The National Voter Registration Act of 1993 Takes Effect

*On January 1, 1995, The National Voter Registration Act of 1993 (NVRA) went into effect. Also known as the Motor Voter Act, it was a United States federal law signed into law on May 20, 1993.

After Congress enacted the Voting Rights Act of 1965 to address rampant voting discrimination against racial minorities, voting rights advocates argued for federal legislation to remove other barriers to voter registration in the United States. The basic requirements to vote are the same in all states. A person must be a U.S. citizen, at least 18 years old, and a resident of the state in which he or she is voting. However, initial legislative efforts to create national voter registration standards for federal elections failed.

In the early 1970s, Congress considered several proposals to require the U.S. Census Bureau to mail voter registration forms to every household, none of which passed. In the mid and late 1970s, proposals to require certain public agency offices to make voter registration forms available and to require states to allow Election Day voter registration (EDR) failed. Other bills introduced during the 1980s also failed.
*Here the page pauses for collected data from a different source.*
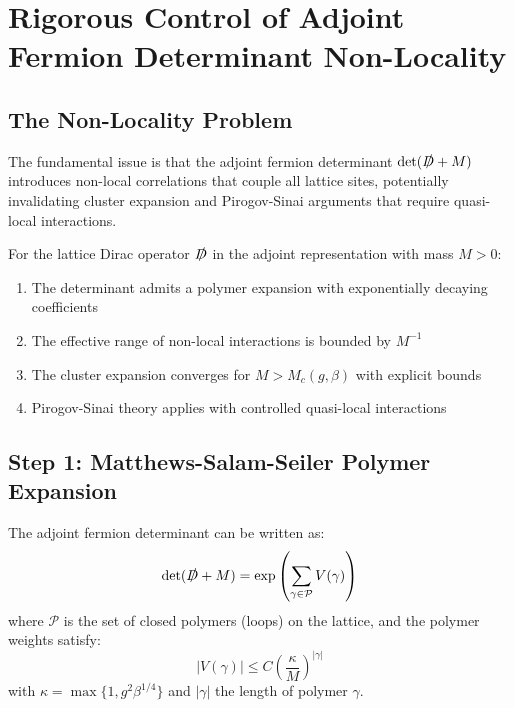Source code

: \chapter{Rigorous Control of Adjoint Fermion Determinant Non-Locality}
\label{sec:fermion_locality_proof}


\section{The Non-Locality Problem}

The fundamental issue is that the adjoint fermion determinant 
$\det(\slashed{D} + M)$ introduces non-local correlations that couple all lattice 
sites, potentially invalidating cluster expansion and Pirogov-Sinai arguments 
that require quasi-local interactions.

\begin{theorem}
\label{thm:adjoint_locality_control}
For the lattice Dirac operator $\slashed{D}$ in the adjoint representation with mass $M > 0$:
\begin{enumerate}
    \item The determinant admits a polymer expansion with exponentially decaying coefficients
    \item The effective range of non-local interactions is bounded by $M^{-1}$
    \item The cluster expansion converges for $M > M_c(g, \beta)$ with explicit bounds
    \item Pirogov-Sinai theory applies with controlled quasi-local interactions
\end{enumerate}
\end{theorem}

\section{Step 1: Matthews-Salam-Seiler Polymer Expansion}

\begin{lemma}
\label{lem:mss_polymer}
The adjoint fermion determinant can be written as:
\begin{equation}
\det(\slashed{D} + M) = \exp\left(\sum_{\gamma \in \mathcal{P}} V(\gamma)\right)
\end{equation}
where $\mathcal{P}$ is the set of closed polymers (loops) on the lattice, and the polymer weights satisfy:
\begin{equation}
|V(\gamma)| \leq C \left(\frac{\kappa}{M}\right)^{|\gamma|}
\end{equation}
with $\kappa = \max\{1, g^2\beta^{1/4}\}$ and $|\gamma|$ the length of polymer $\gamma$.
\end{lemma}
Congress passed two pieces of legislation in the 1980s that made voter registration for federal elections more accessible for certain disadvantaged populations.

The Voting Accessibility for the Elderly and Handicapped Act of 1984 requires states to make available to elderly and handicapped voters "a reasonable number of accessible permanent registration facilities" and registration aids. The Uniformed and Overseas Citizens Absentee Voting Act of 1986 requires states to mail federal voter registration forms to overseas and military voters and permit them to register by mail. In the light of low voter turnout in federal elections in the 1980s, Congress returned its attention to creating general voter registration standards in the late 1980s and early 1990s.
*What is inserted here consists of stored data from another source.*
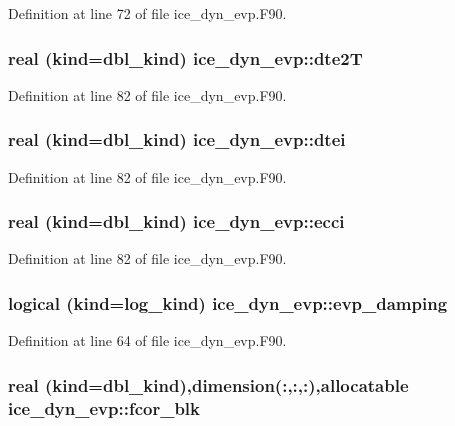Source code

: Definition at line 72 of file ice\_\-dyn\_\-evp.F90.\hypertarget{namespaceice__dyn__evp_a48f316b1e91781f36049db60d9d57d82}{
\subsubsection[{dte2T}]{\setlength{\rightskip}{0pt plus 5cm}real (kind=dbl\_\-kind) {\bf ice\_\-dyn\_\-evp::dte2T}}}
\label{namespaceice__dyn__evp_a48f316b1e91781f36049db60d9d57d82}


Definition at line 82 of file ice\_\-dyn\_\-evp.F90.\hypertarget{namespaceice__dyn__evp_a17c3a9aa810fbb29c6eda85ab2fb24dd}{
\subsubsection[{dtei}]{\setlength{\rightskip}{0pt plus 5cm}real (kind=dbl\_\-kind) {\bf ice\_\-dyn\_\-evp::dtei}}}
\label{namespaceice__dyn__evp_a17c3a9aa810fbb29c6eda85ab2fb24dd}


Definition at line 82 of file ice\_\-dyn\_\-evp.F90.\hypertarget{namespaceice__dyn__evp_a74e9b0358ea08911b4d29dec60340f51}{
\subsubsection[{ecci}]{\setlength{\rightskip}{0pt plus 5cm}real (kind=dbl\_\-kind) {\bf ice\_\-dyn\_\-evp::ecci}}}
\label{namespaceice__dyn__evp_a74e9b0358ea08911b4d29dec60340f51}


Definition at line 82 of file ice\_\-dyn\_\-evp.F90.\hypertarget{namespaceice__dyn__evp_a79e497f85715426c0f09259d8fe336ed}{
\subsubsection[{evp\_\-damping}]{\setlength{\rightskip}{0pt plus 5cm}logical (kind=log\_\-kind) {\bf ice\_\-dyn\_\-evp::evp\_\-damping}}}
\label{namespaceice__dyn__evp_a79e497f85715426c0f09259d8fe336ed}


Definition at line 64 of file ice\_\-dyn\_\-evp.F90.\hypertarget{namespaceice__dyn__evp_a1eeebacd4068f5555d3f66448b8acc64}{
\subsubsection[{fcor\_\-blk}]{\setlength{\rightskip}{0pt plus 5cm}real (kind=dbl\_\-kind),dimension(:,:,:),allocatable {\bf ice\_\-dyn\_\-evp::fcor\_\-blk}}}
\label{namespaceice__dyn__evp_a1eeebacd4068f5555d3f66448b8acc64}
Members of Congress introduced a series of "motor voter" bills to require state motor vehicle agencies to offer voter registration opportunities to persons applying for a driver's license. The first of these bills, the proposed National Voter Registration Act of 1989, passed in the House of Representatives with bipartisan support, but failed to pass in the Senate. A similar bill in 1991 gained less bipartisan support; it passed in both the Senate and the House but was vetoed by President George H.W. Bush. Two years later, Congress passed a nearly identical bill: the National Voter Registration Act of 1993.

The law was enacted under the Elections Clause of the United States Constitution and advances voting rights in the United States by requiring state governments to offer simplified voter registration processes for any eligible person who applies for or renews a driver's license or applies for public assistance and requiring the United States Postal Service to mail election materials of a state as if the state is a nonprofit. The law requires states to register applicants that use a federal voter registration form and prohibits states from removing registered voters from the voter rolls unless certain criteria are met.

The act exempts from its requirements states that have continuously since August 1, 1994, not required voter registration for federal elections or offered election day registration (EDR) for federal general elections. Six states qualify for the exemption: North Dakota, which does not require registration, while Idaho, Minnesota, New Hampshire, Wisconsin, and Wyoming because of the EDR exemption. Maine lost the exemption when it abolished EDR in 2011, although EDR was subsequently restored in that state.